__What needs to be done__:
Write down every entry once more, exactly as it reads.

__Data listing__:
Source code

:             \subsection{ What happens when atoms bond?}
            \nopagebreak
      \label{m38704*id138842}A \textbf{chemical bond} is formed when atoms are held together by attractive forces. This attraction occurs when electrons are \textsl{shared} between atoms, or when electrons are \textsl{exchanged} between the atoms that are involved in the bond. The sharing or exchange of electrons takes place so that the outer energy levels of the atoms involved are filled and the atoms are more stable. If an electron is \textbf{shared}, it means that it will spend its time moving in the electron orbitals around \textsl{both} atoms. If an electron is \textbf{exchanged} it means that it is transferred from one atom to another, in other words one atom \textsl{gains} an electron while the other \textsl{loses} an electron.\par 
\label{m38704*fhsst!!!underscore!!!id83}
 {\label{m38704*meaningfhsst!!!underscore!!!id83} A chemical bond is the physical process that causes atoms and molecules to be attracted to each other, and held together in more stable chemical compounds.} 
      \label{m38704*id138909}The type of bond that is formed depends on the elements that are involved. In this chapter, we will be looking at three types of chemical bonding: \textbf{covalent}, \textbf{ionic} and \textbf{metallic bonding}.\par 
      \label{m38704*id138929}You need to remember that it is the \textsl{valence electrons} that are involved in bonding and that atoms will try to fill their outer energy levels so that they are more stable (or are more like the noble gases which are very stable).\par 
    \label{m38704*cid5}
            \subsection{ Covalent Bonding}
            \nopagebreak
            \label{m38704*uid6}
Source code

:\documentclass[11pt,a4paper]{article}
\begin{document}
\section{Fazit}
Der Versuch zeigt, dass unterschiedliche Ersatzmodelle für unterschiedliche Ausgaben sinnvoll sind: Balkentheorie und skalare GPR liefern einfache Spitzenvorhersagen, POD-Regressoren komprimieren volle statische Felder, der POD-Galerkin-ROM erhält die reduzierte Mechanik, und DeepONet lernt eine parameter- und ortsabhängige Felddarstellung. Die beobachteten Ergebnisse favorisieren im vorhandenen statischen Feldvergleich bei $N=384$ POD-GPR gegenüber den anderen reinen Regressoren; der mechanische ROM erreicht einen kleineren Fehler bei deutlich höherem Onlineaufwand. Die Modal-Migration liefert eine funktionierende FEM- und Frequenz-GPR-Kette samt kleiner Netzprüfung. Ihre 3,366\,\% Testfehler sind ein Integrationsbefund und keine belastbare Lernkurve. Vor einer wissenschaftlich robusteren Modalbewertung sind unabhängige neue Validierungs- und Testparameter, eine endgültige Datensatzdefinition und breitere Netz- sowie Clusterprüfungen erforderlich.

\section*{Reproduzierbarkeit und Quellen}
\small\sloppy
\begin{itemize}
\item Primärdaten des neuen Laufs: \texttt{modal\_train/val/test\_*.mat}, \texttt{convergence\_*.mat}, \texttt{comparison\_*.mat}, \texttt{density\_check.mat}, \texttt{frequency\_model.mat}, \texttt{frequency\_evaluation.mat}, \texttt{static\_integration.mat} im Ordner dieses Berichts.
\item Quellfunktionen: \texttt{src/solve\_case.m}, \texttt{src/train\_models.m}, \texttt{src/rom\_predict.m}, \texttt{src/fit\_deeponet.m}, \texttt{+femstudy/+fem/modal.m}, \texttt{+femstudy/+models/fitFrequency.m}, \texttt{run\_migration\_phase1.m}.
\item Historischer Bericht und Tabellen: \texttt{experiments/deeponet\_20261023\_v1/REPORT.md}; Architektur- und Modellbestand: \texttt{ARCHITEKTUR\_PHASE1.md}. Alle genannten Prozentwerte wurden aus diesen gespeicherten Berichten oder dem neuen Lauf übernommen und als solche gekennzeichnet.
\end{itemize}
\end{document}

__Solution to the exercise__:
Source code

:             \subsection{ What happens when atoms bond?}
            \nopagebreak
      \label{m38704*id138842}A \textbf{chemical bond} is formed when atoms are held together by attractive forces. This attraction occurs when electrons are \textsl{shared} between atoms, or when electrons are \textsl{exchanged} between the atoms that are involved in the bond. The sharing or exchange of electrons takes place so that the outer energy levels of the atoms involved are filled and the atoms are more stable. If an electron is \textbf{shared}, it means that it will spend its time moving in the electron orbitals around \textsl{both} atoms. If an electron is \textbf{exchanged} it means that it is transferred from one atom to another, in other words one atom \textsl{gains} an electron while the other \textsl{loses} an electron.\par 
\label{m38704*fhsst!!!underscore!!!id83}
 {\label{m38704*meaningfhsst!!!underscore!!!id83} A chemical bond is the physical process that causes atoms and molecules to be attracted to each other, and held together in more stable chemical compounds.} 
      \label{m38704*id138909}The type of bond that is formed depends on the elements that are involved. In this chapter, we will be looking at three types of chemical bonding: \textbf{covalent}, \textbf{ionic} and \textbf{metallic bonding}.\par 
      \label{m38704*id138929}You need to remember that it is the \textsl{valence electrons} that are involved in bonding and that atoms will try to fill their outer energy levels so that they are more stable (or are more like the noble gases which are very stable).\par 
    \label{m38704*cid5}
            \subsection{ Covalent Bonding}
            \nopagebreak
            \label{m38704*uid6}
Source code

:\documentclass[11pt,a4paper]{article}
\begin{document}
\section{Fazit}
Der Versuch zeigt, dass unterschiedliche Ersatzmodelle für unterschiedliche Ausgaben sinnvoll sind: Balkentheorie und skalare GPR liefern einfache Spitzenvorhersagen, POD-Regressoren komprimieren volle statische Felder, der POD-Galerkin-ROM erhält die reduzierte Mechanik, und DeepONet lernt eine parameter- und ortsabhängige Felddarstellung. Die beobachteten Ergebnisse favorisieren im vorhandenen statischen Feldvergleich bei $N=384$ POD-GPR gegenüber den anderen reinen Regressoren; der mechanische ROM erreicht einen kleineren Fehler bei deutlich höherem Onlineaufwand. Die Modal-Migration liefert eine funktionierende FEM- und Frequenz-GPR-Kette samt kleiner Netzprüfung. Ihre 3,366\,\% Testfehler sind ein Integrationsbefund und keine belastbare Lernkurve. Vor einer wissenschaftlich robusteren Modalbewertung sind unabhängige neue Validierungs- und Testparameter, eine endgültige Datensatzdefinition und breitere Netz- sowie Clusterprüfungen erforderlich.

\section*{Reproduzierbarkeit und Quellen}
\small\sloppy
\begin{itemize}
\item Primärdaten des neuen Laufs: \texttt{modal\_train/val/test\_*.mat}, \texttt{convergence\_*.mat}, \texttt{comparison\_*.mat}, \texttt{density\_check.mat}, \texttt{frequency\_model.mat}, \texttt{frequency\_evaluation.mat}, \texttt{static\_integration.mat} im Ordner dieses Berichts.
\item Quellfunktionen: \texttt{src/solve\_case.m}, \texttt{src/train\_models.m}, \texttt{src/rom\_predict.m}, \texttt{src/fit\_deeponet.m}, \texttt{+femstudy/+fem/modal.m}, \texttt{+femstudy/+models/fitFrequency.m}, \texttt{run\_migration\_phase1.m}.
\item Historischer Bericht und Tabellen: \texttt{experiments/deeponet\_20261023\_v1/REPORT.md}; Architektur- und Modellbestand: \texttt{ARCHITEKTUR\_PHASE1.md}. Alle genannten Prozentwerte wurden aus diesen gespeicherten Berichten oder dem neuen Lauf übernommen und als solche gekennzeichnet.
\end{itemize}
\end{document}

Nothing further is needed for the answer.